**Task prompt**
Retype the data below exactly; skip every image.
[Supplied entries]
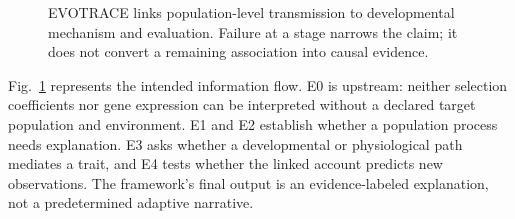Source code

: \documentclass[conference]{IEEEtran}
\begin{document}
\begin{figure}[t]
\centering
{}
\caption{EVOTRACE links population-level transmission to developmental mechanism and evaluation. Failure at a stage narrows the claim; it does not convert a remaining association into causal evidence.}
\label{fig:evotrace}
\end{figure}

Fig.~\ref{fig:evotrace} represents the intended information flow. E0 is upstream: neither selection coefficients nor gene expression can be interpreted without a declared target population and environment. E1 and E2 establish whether a population process needs explanation. E3 asks whether a developmental or physiological path mediates a trait, and E4 tests whether the linked account predicts new observations. The framework's final output is an evidence-labeled explanation, not a predetermined adaptive narrative.
\end{document}
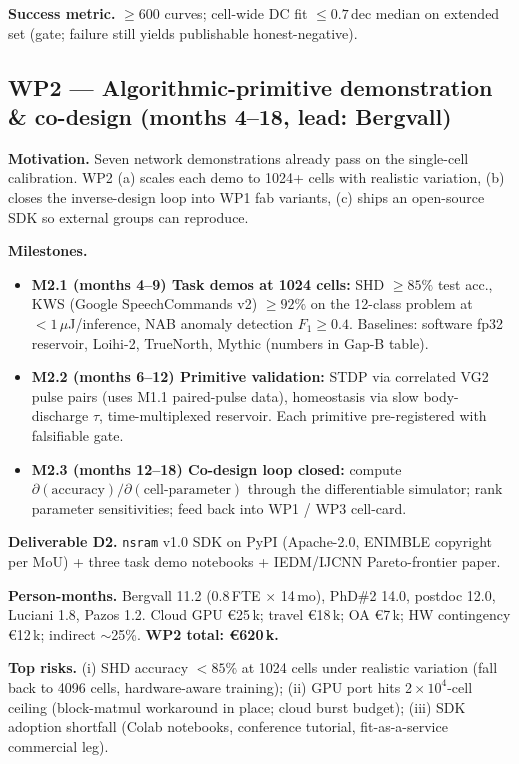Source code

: \textbf{Success metric.} $\geq 600$ curves; cell-wide DC fit $\leq 0.7$\,dec
median on extended set (gate; failure still yields publishable
honest-negative).

\subsection{WP2 --- Algorithmic-primitive demonstration \& co-design
(months 4--18, lead: Bergvall)}

\textbf{Motivation.} Seven network demonstrations already pass on the
single-cell calibration. WP2 (a) scales each demo to 1024+ cells with
realistic variation, (b) closes the inverse-design loop into WP1 fab
variants, (c) ships an open-source SDK so external groups can reproduce.

\textbf{Milestones.}
\begin{itemize}[leftmargin=1.4em, topsep=2pt, itemsep=1pt]
\item \textbf{M2.1 (months 4--9) Task demos at 1024 cells:} SHD
$\geq\!85\%$ test acc., KWS (Google SpeechCommands v2)
$\geq\!92\%$ on the 12-class problem at $<\!1\,\mu$J/inference,
NAB anomaly detection $F_1\!\geq\!0.4$. Baselines: software fp32
reservoir, Loihi-2, TrueNorth, Mythic (numbers in Gap-B table).
\item \textbf{M2.2 (months 6--12) Primitive validation:} STDP via
correlated VG2 pulse pairs (uses M1.1 paired-pulse data), homeostasis
via slow body-discharge $\tau$, time-multiplexed reservoir. Each
primitive pre-registered with falsifiable gate.
\item \textbf{M2.3 (months 12--18) Co-design loop closed:} compute
$\partial(\text{accuracy})/\partial(\text{cell-parameter})$ through the
differentiable simulator; rank parameter sensitivities; feed back into
WP1 / WP3 cell-card.
\end{itemize}

\textbf{Deliverable D2.} \texttt{nsram} v1.0 SDK on PyPI
(Apache-2.0, ENIMBLE copyright per MoU) + three task demo notebooks +
IEDM/IJCNN Pareto-frontier paper.

\textbf{Person-months.} Bergvall 11.2 (0.8\,FTE $\times$ 14\,mo),
PhD\#2 14.0, postdoc 12.0, Luciani 1.8, Pazos 1.2. Cloud GPU
\euro 25\,k; travel \euro 18\,k; OA \euro 7\,k; HW contingency
\euro 12\,k; indirect $\sim$25\%.  \textbf{WP2 total: \euro 620\,k.}

\textbf{Top risks.} (i) SHD accuracy $<\!85\%$ at 1024 cells under
realistic variation (fall back to 4096 cells, hardware-aware training);
(ii) GPU port hits 2\,$\times\,10^4$-cell ceiling (block-matmul
workaround in place; cloud burst budget); (iii) SDK adoption shortfall
(Colab notebooks, conference tutorial, fit-as-a-service commercial leg).

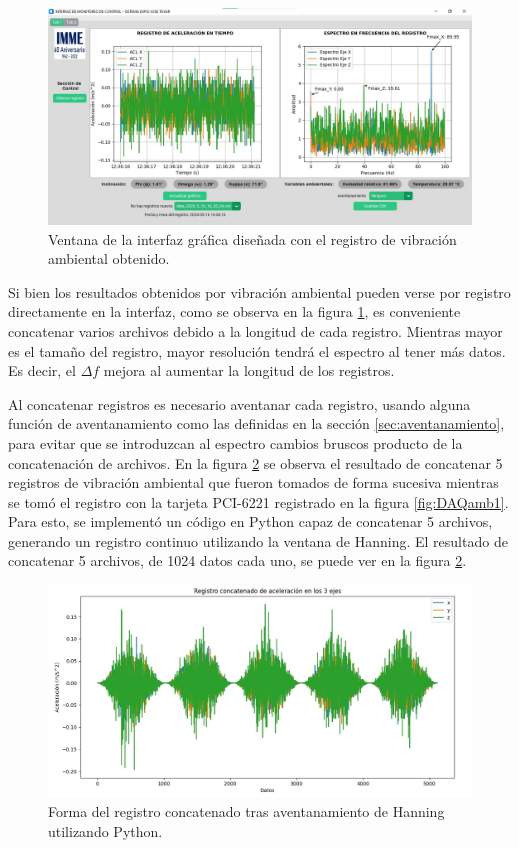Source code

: \begin{figure}[H]
    \centering
    \includegraphics[width = \textwidth]{imagenes/cap3_resultados/Ensayos/VibAmb2SmartSensorGUI.jpg}
    \caption{Ventana de la interfaz gráfica diseñada con el registro de vibración ambiental obtenido.}
    \label{fig:ambientalGUI}
\end{figure}

Si bien los resultados obtenidos por vibración ambiental pueden verse por registro directamente en la interfaz, como se observa en la figura \ref{fig:ambientalGUI}, es conveniente concatenar varios archivos debido a la longitud de cada registro. Mientras mayor es el tamaño del registro, mayor resolución tendrá el espectro al tener más datos. Es decir, el $\Delta f$ mejora al aumentar la longitud de los registros.

Al concatenar registros es necesario aventanar cada registro, usando alguna función de aventanamiento como las definidas en la sección \ref{sec:aventanamiento}, para evitar que se introduzcan al espectro cambios bruscos producto de la concatenación de archivos. En la figura \ref{fig:concatenados5} se observa el resultado de concatenar 5 registros de vibración ambiental que fueron tomados de forma sucesiva mientras se tomó el registro con la tarjeta PCI-6221 registrado en la figura \ref{fig:DAQamb1}. Para esto, se implementó un código en Python capaz de concatenar 5 archivos, generando un registro continuo utilizando la ventana de Hanning. El resultado de concatenar 5 archivos, de 1024 datos cada uno, se puede ver en la figura \ref{fig:concatenados5}.

\begin{figure}[H]
    \centering
    \includegraphics[width = \textwidth]{imagenes/cap3_resultados/Ensayos/AmplitudVibAmb5CONCATENADASMARTSENSOR.jpg}
    \caption{Forma del registro concatenado tras aventanamiento de Hanning utilizando Python.}
    \label{fig:concatenados5}
\end{figure}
[/Supplied entries]
**Answer**
Source code

: \documentclass[conference]{IEEEtran}
\begin{document}
\begin{figure}[t]
\centering
{}
\caption{EVOTRACE links population-level transmission to developmental mechanism and evaluation. Failure at a stage narrows the claim; it does not convert a remaining association into causal evidence.}
\label{fig:evotrace}
\end{figure}

Fig.~\ref{fig:evotrace} represents the intended information flow. E0 is upstream: neither selection coefficients nor gene expression can be interpreted without a declared target population and environment. E1 and E2 establish whether a population process needs explanation. E3 asks whether a developmental or physiological path mediates a trait, and E4 tests whether the linked account predicts new observations. The framework's final output is an evidence-labeled explanation, not a predetermined adaptive narrative.
\end{document}
Source code

: \textbf{Success metric.} $\geq 600$ curves; cell-wide DC fit $\leq 0.7$\,dec
median on extended set (gate; failure still yields publishable
honest-negative).

\subsection{WP2 --- Algorithmic-primitive demonstration \& co-design
(months 4--18, lead: Bergvall)}

\textbf{Motivation.} Seven network demonstrations already pass on the
single-cell calibration. WP2 (a) scales each demo to 1024+ cells with
realistic variation, (b) closes the inverse-design loop into WP1 fab
variants, (c) ships an open-source SDK so external groups can reproduce.

\textbf{Milestones.}
\begin{itemize}[leftmargin=1.4em, topsep=2pt, itemsep=1pt]
\item \textbf{M2.1 (months 4--9) Task demos at 1024 cells:} SHD
$\geq\!85\%$ test acc., KWS (Google SpeechCommands v2)
$\geq\!92\%$ on the 12-class problem at $<\!1\,\mu$J/inference,
NAB anomaly detection $F_1\!\geq\!0.4$. Baselines: software fp32
reservoir, Loihi-2, TrueNorth, Mythic (numbers in Gap-B table).
\item \textbf{M2.2 (months 6--12) Primitive validation:} STDP via
correlated VG2 pulse pairs (uses M1.1 paired-pulse data), homeostasis
via slow body-discharge $\tau$, time-multiplexed reservoir. Each
primitive pre-registered with falsifiable gate.
\item \textbf{M2.3 (months 12--18) Co-design loop closed:} compute
$\partial(\text{accuracy})/\partial(\text{cell-parameter})$ through the
differentiable simulator; rank parameter sensitivities; feed back into
WP1 / WP3 cell-card.
\end{itemize}

\textbf{Deliverable D2.} \texttt{nsram} v1.0 SDK on PyPI
(Apache-2.0, ENIMBLE copyright per MoU) + three task demo notebooks +
IEDM/IJCNN Pareto-frontier paper.

\textbf{Person-months.} Bergvall 11.2 (0.8\,FTE $\times$ 14\,mo),
PhD\#2 14.0, postdoc 12.0, Luciani 1.8, Pazos 1.2. Cloud GPU
\euro 25\,k; travel \euro 18\,k; OA \euro 7\,k; HW contingency
\euro 12\,k; indirect $\sim$25\%.  \textbf{WP2 total: \euro 620\,k.}

\textbf{Top risks.} (i) SHD accuracy $<\!85\%$ at 1024 cells under
realistic variation (fall back to 4096 cells, hardware-aware training);
(ii) GPU port hits 2\,$\times\,10^4$-cell ceiling (block-matmul
workaround in place; cloud burst budget); (iii) SDK adoption shortfall
(Colab notebooks, conference tutorial, fit-as-a-service commercial leg).

Source code

: \begin{figure}[H]
    \centering
    \includegraphics[width = \textwidth]{imagenes/cap3_resultados/Ensayos/VibAmb2SmartSensorGUI.jpg}
    \caption{Ventana de la interfaz gráfica diseñada con el registro de vibración ambiental obtenido.}
    \label{fig:ambientalGUI}
\end{figure}

Si bien los resultados obtenidos por vibración ambiental pueden verse por registro directamente en la interfaz, como se observa en la figura \ref{fig:ambientalGUI}, es conveniente concatenar varios archivos debido a la longitud de cada registro. Mientras mayor es el tamaño del registro, mayor resolución tendrá el espectro al tener más datos. Es decir, el $\Delta f$ mejora al aumentar la longitud de los registros.

Al concatenar registros es necesario aventanar cada registro, usando alguna función de aventanamiento como las definidas en la sección \ref{sec:aventanamiento}, para evitar que se introduzcan al espectro cambios bruscos producto de la concatenación de archivos. En la figura \ref{fig:concatenados5} se observa el resultado de concatenar 5 registros de vibración ambiental que fueron tomados de forma sucesiva mientras se tomó el registro con la tarjeta PCI-6221 registrado en la figura \ref{fig:DAQamb1}. Para esto, se implementó un código en Python capaz de concatenar 5 archivos, generando un registro continuo utilizando la ventana de Hanning. El resultado de concatenar 5 archivos, de 1024 datos cada uno, se puede ver en la figura \ref{fig:concatenados5}.

\begin{figure}[H]
    \centering
    \includegraphics[width = \textwidth]{imagenes/cap3_resultados/Ensayos/AmplitudVibAmb5CONCATENADASMARTSENSOR.jpg}
    \caption{Forma del registro concatenado tras aventanamiento de Hanning utilizando Python.}
    \label{fig:concatenados5}
\end{figure}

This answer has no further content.